Set down each entry exactly; omit images.

→ DATA IN THIS EXERCISE:
=== Section Start ===
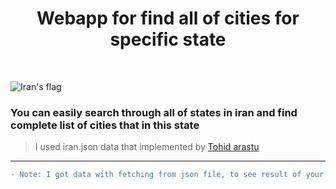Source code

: <h1 align="center">Webapp for find all of cities for specific state </h1>
<br/>

![Iran's flag](https://cdn.webshopapp.com/shops/94414/files/52385266/flag-of-iran.jpg)

### You can easily search through all of states in iran and find complete list of cities that in this state
> I used iran.json data that implemented by [Tohid arastu](https://github.com/arastu)

----------------------

```diff
- Note: I got data with fetching from json file, to see result of your search you must run app in local server
```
=== Section End ===
→ RESPONSE TO THIS TASK:
Source code

: <h1 align="center">Webapp for find all of cities for specific state </h1>
<br/>

![Iran's flag](https://cdn.webshopapp.com/shops/94414/files/52385266/flag-of-iran.jpg)

### You can easily search through all of states in iran and find complete list of cities that in this state
> I used iran.json data that implemented by [Tohid arastu](https://github.com/arastu)

----------------------

```diff
- Note: I got data with fetching from json file, to see result of your search you must run app in local server
```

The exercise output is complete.